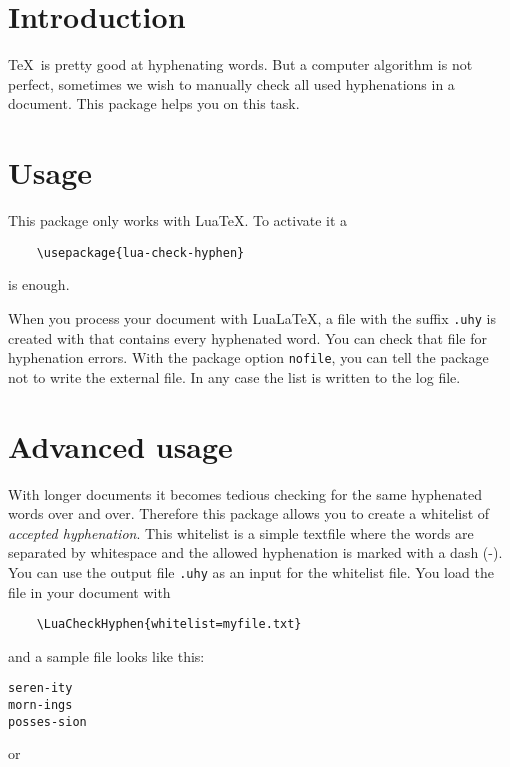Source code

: \documentclass{ltxdockit}
\begin{document}
\printtitlepage
\tableofcontents

\section{Introduction}

\TeX\ is pretty good at hyphenating words. But a computer algorithm is not perfect, sometimes we wish to manually check all used hyphenations in a document. This package helps you on this task.

\section{Usage}

This package only works with Lua\TeX. To activate it a

\begin{verbatim}
	\usepackage{lua-check-hyphen}
\end{verbatim}
is enough.

When you process your document with Lua\LaTeX, a file with the suffix \verb|.uhy| is created with that contains every hyphenated word. You can check that file for hyphenation errors. With the package option \texttt{nofile}, you can tell the package not to write the external file. In any case the list is written to the log file.

\section{Advanced usage}
\label{sec:advanced_usage}

With longer documents it becomes tedious checking for the same hyphenated words over and over. Therefore this package allows you to create a whitelist of \emph{accepted hyphenation}. This whitelist is a simple textfile where the words are separated by whitespace and the allowed hyphenation is marked with a dash (-). You can use the output file \texttt{.uhy} as an input for the whitelist file. You load the file in your document with

\begin{verbatim}
	\LuaCheckHyphen{whitelist=myfile.txt}
\end{verbatim}

and a sample file looks like this:

\begin{verbatim}
seren-ity
morn-ings
posses-sion
\end{verbatim}

or
\end{document}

Exercise description:
Go through the entries and copy every line with "section".

Response:
\section{Introduction}
\section{Usage}
\section{Advanced usage}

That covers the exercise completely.